Who is Darla? Darla is a classic romance damsel—young lovers are torn apart as victims of circumstance, tormented by the distance mandated by a corrupt society. She’s left to yearn for her love from a distance, their only communication handwritten encoded notes sent through their friends.
Just kidding. We really like the movie The Little Rascals, and “Dear Darla: I hate your stinking guts” just felt right.
Let’s rewind: while in Puerto Rico, we spent some time thinking about where we wanted to go next. We’d left the desert and gone to some of the oldest, most iconic cities in the world; we’d been to the countryside, the rainforest, and the tropics. What was left? The wilderness. More specifically, the mountains and forests of the western USA. It’s interesting how traveling half way around the world can make one curious about their own backyard.
We bought a 2001 25’ Salem Light travel trailer, named her Darla, then gutted and renovated the interior. I don’t know if you’ve ever seen the inside of a travel trailer, but I can tell you that whether it’s a 2015 or a 1985, they look the same: drab beige wallpaper, hideous green or blue carpet in places it truly doesn’t belong, cheap looking window valences with either palm trees or that ‘90’s paint swatch look, and an equally atrocious matching couch. The appliances are ether black (you hope) or a weird shade of almond-y white. The cabinets are fake wood, and ALL OF the hardware is polished brass. The sink basins and the faucets are plastic—yellowed and brittle if it’s been sitting in the AZ sun. This was our undertaking.
The first thing we did was rip out the built in dinette, creating a vast amount of space in this otherwise cramped kitchen/dining area. This would be replaced by a long counter of blonde birch butcher board (alliteration points) with two armchairs. In addition to creating floor space, it would also give us more counter space and a more comfortable place to sit and type, draw, read, etc. The dinette originally converted into a “two person bed”, if the two people were very small humans, but we’re confident it won’t be missed.

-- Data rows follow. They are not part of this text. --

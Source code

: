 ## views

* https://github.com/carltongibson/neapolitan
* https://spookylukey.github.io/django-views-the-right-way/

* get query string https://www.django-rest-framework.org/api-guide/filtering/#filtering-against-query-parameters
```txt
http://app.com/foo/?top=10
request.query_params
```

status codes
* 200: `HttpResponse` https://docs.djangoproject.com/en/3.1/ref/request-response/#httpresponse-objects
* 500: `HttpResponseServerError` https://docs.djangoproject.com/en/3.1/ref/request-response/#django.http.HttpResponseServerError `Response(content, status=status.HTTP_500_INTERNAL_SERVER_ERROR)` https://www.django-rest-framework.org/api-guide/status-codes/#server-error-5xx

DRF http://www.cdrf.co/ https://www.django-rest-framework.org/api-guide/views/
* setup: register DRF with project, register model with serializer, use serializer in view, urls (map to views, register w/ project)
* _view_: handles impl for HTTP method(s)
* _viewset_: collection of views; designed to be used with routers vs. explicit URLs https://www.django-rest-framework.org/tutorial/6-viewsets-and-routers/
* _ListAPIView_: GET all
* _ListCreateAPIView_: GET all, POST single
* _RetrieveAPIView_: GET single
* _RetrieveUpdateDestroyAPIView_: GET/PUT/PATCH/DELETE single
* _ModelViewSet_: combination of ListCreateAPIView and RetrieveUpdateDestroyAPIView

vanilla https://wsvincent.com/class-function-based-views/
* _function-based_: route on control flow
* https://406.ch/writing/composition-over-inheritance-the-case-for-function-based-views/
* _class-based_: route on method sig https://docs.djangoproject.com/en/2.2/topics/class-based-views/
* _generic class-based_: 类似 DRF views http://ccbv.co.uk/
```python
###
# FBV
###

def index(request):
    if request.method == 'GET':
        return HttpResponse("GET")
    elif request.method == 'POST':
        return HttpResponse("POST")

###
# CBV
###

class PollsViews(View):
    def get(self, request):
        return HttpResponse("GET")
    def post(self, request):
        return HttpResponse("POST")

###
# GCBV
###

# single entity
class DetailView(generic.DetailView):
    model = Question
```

Let’s talk about this couch: it was an obvious eye sore, but it was really comfortable and in perfect functioning condition. When Sean’s mom offered to recover it for us, none of us had any idea that would entail 54 bizarrely shaped pieces of fabric, about a hundred hogties to remove and replace, and hours of measuring and stitching. It was a ton of work, but she did a bang up job and now we have an awesome couch/bed to tie our whole color scheme together.
Next, we primed and painted all the walls, cabinets, and interior door, then added brushed nickel hardware. We put white trim around the couch to replace the weirdly padded corduroy trim that was previously there. We also cut out an armrest next to the couch, which has proven to be one less place to bang a knee or hip on…those space creators become really valuable in such a small space.

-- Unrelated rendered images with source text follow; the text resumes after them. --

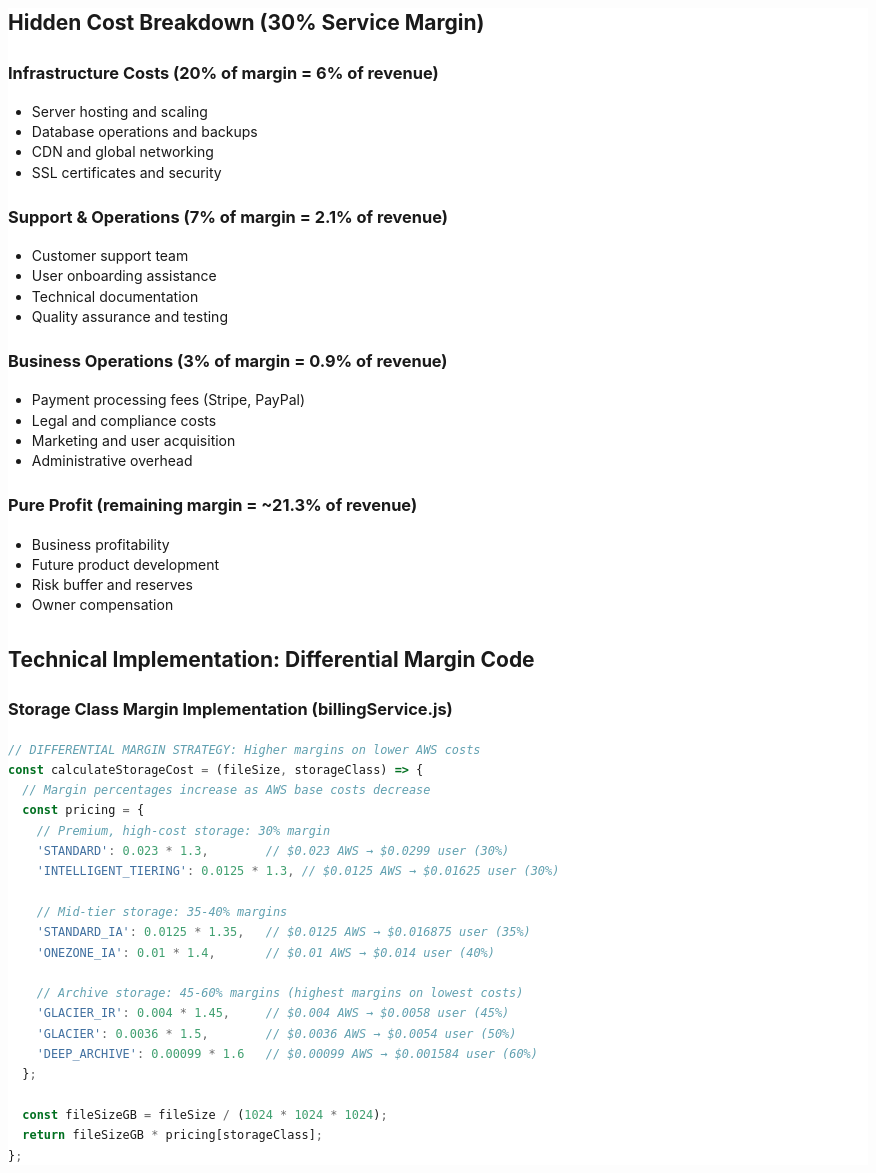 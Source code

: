 ## Hidden Cost Breakdown (30% Service Margin)

### Infrastructure Costs (20% of margin = 6% of revenue)
- Server hosting and scaling
- Database operations and backups
- CDN and global networking
- SSL certificates and security

### Support & Operations (7% of margin = 2.1% of revenue)
- Customer support team
- User onboarding assistance
- Technical documentation
- Quality assurance and testing

### Business Operations (3% of margin = 0.9% of revenue)
- Payment processing fees (Stripe, PayPal)
- Legal and compliance costs
- Marketing and user acquisition
- Administrative overhead

### Pure Profit (remaining margin = ~21.3% of revenue)
- Business profitability
- Future product development
- Risk buffer and reserves
- Owner compensation

## Technical Implementation: Differential Margin Code

### Storage Class Margin Implementation (billingService.js)

```javascript
// DIFFERENTIAL MARGIN STRATEGY: Higher margins on lower AWS costs
const calculateStorageCost = (fileSize, storageClass) => {
  // Margin percentages increase as AWS base costs decrease
  const pricing = {
    // Premium, high-cost storage: 30% margin
    'STANDARD': 0.023 * 1.3,        // $0.023 AWS → $0.0299 user (30%)
    'INTELLIGENT_TIERING': 0.0125 * 1.3, // $0.0125 AWS → $0.01625 user (30%)

    // Mid-tier storage: 35-40% margins
    'STANDARD_IA': 0.0125 * 1.35,   // $0.0125 AWS → $0.016875 user (35%)
    'ONEZONE_IA': 0.01 * 1.4,       // $0.01 AWS → $0.014 user (40%)

    // Archive storage: 45-60% margins (highest margins on lowest costs)
    'GLACIER_IR': 0.004 * 1.45,     // $0.004 AWS → $0.0058 user (45%)
    'GLACIER': 0.0036 * 1.5,        // $0.0036 AWS → $0.0054 user (50%)
    'DEEP_ARCHIVE': 0.00099 * 1.6   // $0.00099 AWS → $0.001584 user (60%)
  };

  const fileSizeGB = fileSize / (1024 * 1024 * 1024);
  return fileSizeGB * pricing[storageClass];
};
```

The kitchen renovation was my favorite. In addition to painting the cabinets, we replaced the counter with butcher block and installed a deep single-basin sink with a sleek black faucet. We used Rustoleum appliance paint on the vent hood over the stove…which I actually had to do twice because I failed to sand the original surface the first time. Rookie.
We used a chalkboard spray paint on the panels of the fridge, and decided to leave the original grey/beige plastic on the doors. It matched the walls well enough and I was worried about paint chipping on such a high traffic appliance. So far I am very pleased with that decision!
The bathroom was pretty straightforward—replace the counter with butcher block, replace the sink hardware with brushed nickel, and slap on the paint.
The very last thing we did was the flooring. We used Allure brand vinyl flooring in Cabin Hewn Oak. The dark floor contrasts so well with the neutral gray walls, and working with the material was a dream. It can be cut with exacto-knives, then it’s pretty much peel and stick the puzzle together. That’s not to say it didn’t take us a long time—there are tons of weird little corners in a trailer so our measuring and fitting skills were certainly tested but we were thrilled with the result.
Some other projects we did along the way included a ceiling panel replacement (due to water damage we weren’t informed of before purchase), insulating and recovering the cap over the wheel well (previously carpeted behind the dinette…why??), covering the sides of the bed and nightstands in a metallic silver backsplash material, and a few minor wall patches. My mom sewed new curtains for us, which we hung on brushed nickel wrap-around rods. Adios, tacky palm tree print!
We still have a few more projects to do, but we’re pretty proud of how far she’s come. The following blog posts will talk about where we’ve taken her so far!